Offshore wind farm contracts worth £700 million ($955 million) have been awarded to 17 projects off Scotland.
They include some of the biggest names in the fossil fuel industry, which also have expertise in deep-sea drilling.
Shell and BP were among the winners as Crown Estate Scotland announced the results of the ScotWind leasing process, which covers more than 7,000 square kilometres of seabed.
The Scottish Fishermen’s Federation has raised concerns about what the projects would mean for their industry.
Shell and ScottishPower secured joint offers for seabed rights to develop large floating wind farms at two sites, representing a total of 5 gigawatts off the eastern and north-eastern coasts of Scotland.
BP and German company EnBW were awarded a lease option off the eastern coast to develop the Morven wind farm with a total generating capacity of about 2.9 gigawatts, enough to power more than three million homes.
First Minister Nicola Sturgeon said that Monday was “possibly one of the most significant days in energy and industrial terms that Scotland has seen for a very, very long time”.
Most of the sites are on the eastern, north-eastern or northern coasts. Only one is on the western side of Scotland.
Shell New Energies is the lead applicant for the most expensive development, off the coast of Aberdeen. It is estimated to cost £86 million in option fees.
“Shell and ScottishPower can now look forward to generating floating wind power at significant scale in the UK to accelerate the country’s transition towards net zero,” said Wael Sawan, a renewables director at Shell.
“Floating wind plays to our strengths in deeper offshore projects and we are well placed to help advance the wider take-up of this important clean energy source.”
Of the 17 projects, a site in the north-east, where construction will be led by Scottish Power Renewables, has the highest capacity, with 3 gigawatts expected to be produced.
“Our ScotWind projects will make the best use of our fantastic natural resources to help power the UK’s transition from fossil fuels to renewables and a better future, quicker,” said ScottishPower chief executive Keith Anderson.

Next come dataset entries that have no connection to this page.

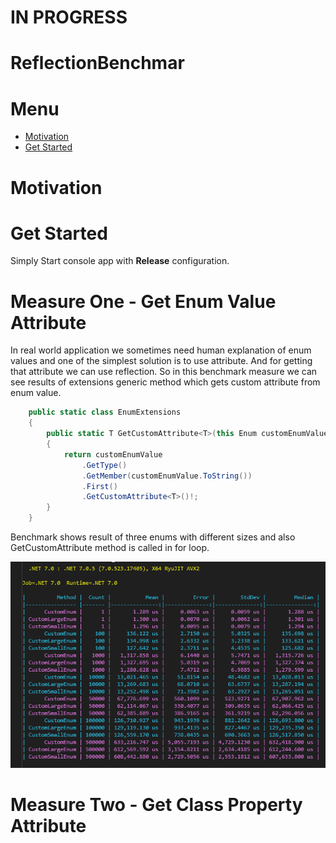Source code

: # IN PROGRESS

# ReflectionBenchmar


# Menu

* [Motivation](#motivation)
* [Get Started](#get-started)

# Motivation

# Get Started
Simply Start console app with **Release** configuration.

# Measure One - Get Enum Value Attribute
In real world application we sometimes need human explanation of enum values and one of the simplest solution is to use attribute. And for getting that attribute we can use reflection.
So in this benchmark measure we can see results of extensions generic method which gets custom attribute from enum value.

```C#
    public static class EnumExtensions
    {
        public static T GetCustomAttribute<T>(this Enum customEnumValue) where T : Attribute
        {
            return customEnumValue
                .GetType()
                .GetMember(customEnumValue.ToString())
                .First()
                .GetCustomAttribute<T>()!;
        }
    }
```

Benchmark shows result of three enums with different sizes and also GetCustomAttribute method is called in for loop. 

![Measure One - Get Enum Attribute](./doc/img/getEnumAttribute.png)

# Measure Two - Get Class Property Attribute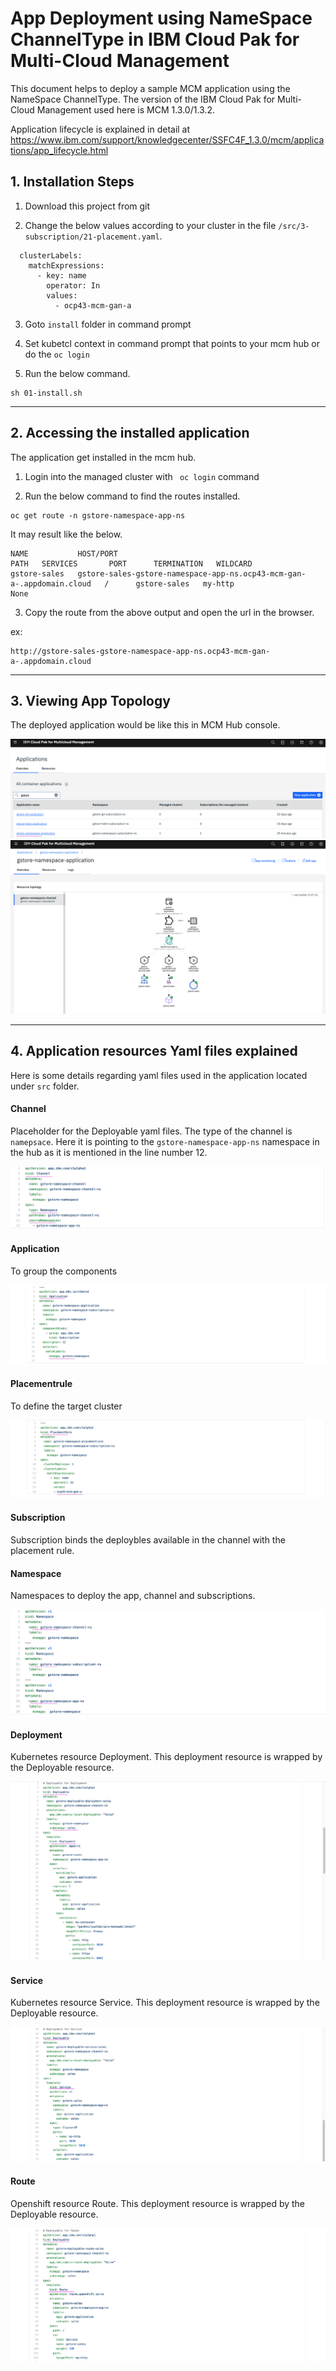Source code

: # App Deployment using NameSpace ChannelType in IBM Cloud Pak for Multi-Cloud Management

This document helps to deploy a sample MCM application using the NameSpace ChannelType. The  version of the IBM Cloud Pak for Multi-Cloud Management used here is MCM 1.3.0/1.3.2.

Application lifecycle is explained in detail at https://www.ibm.com/support/knowledgecenter/SSFC4F_1.3.0/mcm/applications/app_lifecycle.html


## 1. Installation Steps

1. Download this project from git

2. Change the below values according to your cluster in the file `/src/3-subscription/21-placement.yaml`. 

```
  clusterLabels:
    matchExpressions:
      - key: name
        operator: In
        values:
          - ocp43-mcm-gan-a
```

3. Goto `install` folder in command prompt

4. Set kubetcl context in command prompt that points to your mcm hub or do the `oc login`

5. Run the below command.

```
sh 01-install.sh
```

-------------

## 2. Accessing the installed application

The application get installed in the mcm hub.

1. Login into the managed cluster with ` oc login`  command

2. Run the below command to find the routes installed.

```
oc get route -n gstore-namespace-app-ns
```

It may result like the below.
```
NAME           HOST/PORT                                                                                                                 PATH   SERVICES       PORT      TERMINATION   WILDCARD
gstore-sales   gstore-sales-gstore-namespace-app-ns.ocp43-mcm-gan-a-.appdomain.cloud   /      gstore-sales   my-http                 None

```

3. Copy the route from the above output and open the url in the browser.

ex:
```
http://gstore-sales-gstore-namespace-app-ns.ocp43-mcm-gan-a-.appdomain.cloud
```

----------

## 3. Viewing App Topology

The deployed application would be like this in MCM Hub console.

<img src="images/01-applications.png" >

<img src="images/02-app-toplogy.png" >

----------

## 4. Application resources Yaml files explained

Here is some details regarding yaml files used in the application located under `src` folder.

#### Channel

Placeholder for the Deployable yaml files. The type of the channel is `namepsace`. Here it is pointing to the `gstore-namespace-app-ns` namespace in the hub as it is mentioned in the line number 12. 

<img src="images/10-channel.png" >

#### Application

To group the components

<img src="images/11-application.png" >

#### Placementrule

To define the target cluster

<img src="images/12-placementrule.png" >

#### Subscription

Subscription binds the deploybles available in the channel with the placement rule.

#### Namespace

Namespaces to deploy the app, channel and subscriptions.

<img src="images/14-namespace.png" >

#### Deployment

Kubernetes resource  Deployment. This deployment resource is wrapped by the Deployable resource.

<img src="images/16-deployment.png" >

#### Service

Kubernetes resource  Service.  This deployment resource is wrapped by the Deployable resource.

<img src="images/17-service.png" >

#### Route

Openshift resource  Route.  This deployment resource is wrapped by the Deployable resource.

<img src="images/18-route.png" >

The developments, comprising floating, fixed and mixed turbines, are estimated to produce about 25 gigawatts of energy.
“What has been announced today – although there is a lot of work to be done to bring it to fruition – really has the potential not just to meet energy needs from renewable sources, but to position us as a major exporter in renewable energy and green hydrogen,” Ms Sturgeon said.

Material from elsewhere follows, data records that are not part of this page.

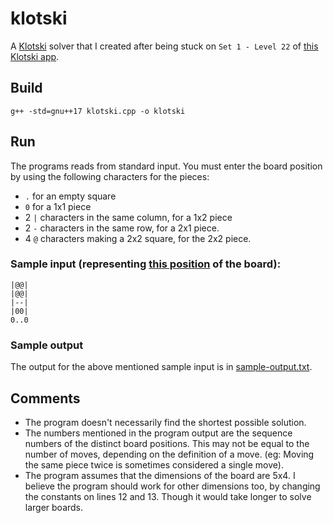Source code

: # klotski
A [Klotski](https://en.wikipedia.org/wiki/Klotski) solver that I created after being stuck on `Set 1 - Level 22` of [this Klotski app](https://play.google.com/store/apps/details?id=com.alcamasoft.juegos.klotski.android&hl=en).

## Build
```
g++ -std=gnu++17 klotski.cpp -o klotski
```

## Run

The programs reads from standard input. You must enter the board position by using the following characters for the pieces:  
 - `.` for an empty square
 - `0` for a 1x1 piece
 - 2 `|` characters in the same column, for a 1x2 piece
 - 2 `-` characters in the same row, for a 2x1 piece.
 - 4 `@` characters making a 2x2 square, for the 2x2 piece.
 
 ### Sample input (representing [this position](https://en.wikipedia.org/wiki/File:Quo_Vadis-HABA.jpg) of the board):
 ```
|@@|
|@@|
|--|
|00|
0..0
 ```
 
 ### Sample output
 
 The output for the above mentioned sample input is in [sample-output.txt](https://github.com/dryairship/klotski/blob/main/sample-output.txt).
 
 ## Comments
 
  - The program doesn't necessarily find the shortest possible solution.
  - The numbers mentioned in the program output are the sequence numbers of the distinct board positions. This may not be equal to the number of moves, depending on the definition of a move. (eg: Moving the same piece twice is sometimes considered a single move).
  - The program assumes that the dimensions of the board are 5x4. I believe the program should work for other dimensions too, by changing the constants on lines 12 and 13. Though it would take longer to solve larger boards.
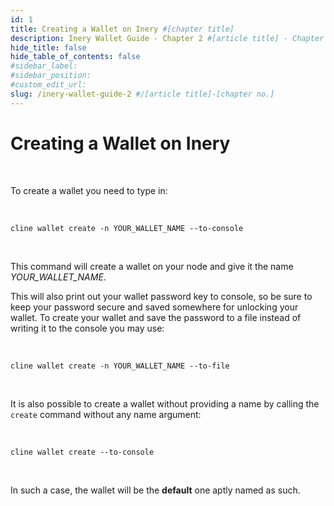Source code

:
 ```yaml
---
id: 1
title: Creating a Wallet on Inery #[chapter title]
description: Inery Wallet Guide - Chapter 2 #[article title] - Chapter [chapter no.]
hide_title: false
hide_table_of_contents: false
#sidebar_label:
#sidebar_position:
#custom_edit_url:
slug: /inery-wallet-guide-2 #/[article title]-[chapter no.]
---
```


# Creating a Wallet on Inery

<br/>

To create a wallet you need to type in:

<br/>

```shell
cline wallet create -n YOUR_WALLET_NAME --to-console
```

<br/>

This command will create a wallet on your node and give it the name *YOUR_WALLET_NAME*.

This will also print out your wallet password key to console, so be sure to keep your password secure and saved somewhere for unlocking your wallet. To create your wallet and save the password to a file instead of writing it to the console you may use:

<br/>

```shell
cline wallet create -n YOUR_WALLET_NAME --to-file
```

<br/>

It is also possible to create a wallet without providing a name by calling the `create` command without any name argument:

<br/>

```shell
cline wallet create --to-console
```

<br/>

In such a case, the wallet will be the **default** one aptly named as such.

She said the projects bring massive opportunities for the economy.
The Scottish first minister said estimates suggested up to £1 billion ($1.36 billion) could be generated for every gigawatt of power – meaning the final benefits could total £25bn.
“So that raises the prospect of thousands, tens of thousands, perhaps, of jobs – good, high-quality green jobs – as we make that transition into net zero,” she said.
“This gives us the ability to make sure that we complete that transition, but we do it in a fair and a just way too.”
The SFF has raised concerns about the projects.
“In the rush to energy transition, it is vital that our industry’s voice is properly heard and that the fleet’s access to Scotland’s productive fishing grounds is protected,” said SFF chief executive Elspeth Macdonald.
“In particular, proper scrutiny must be given to developers’ claims that offshore wind farms and fishing activity can coexist with little change to existing patterns of activity, since our experience to date shows very strongly that the opposite is the case.”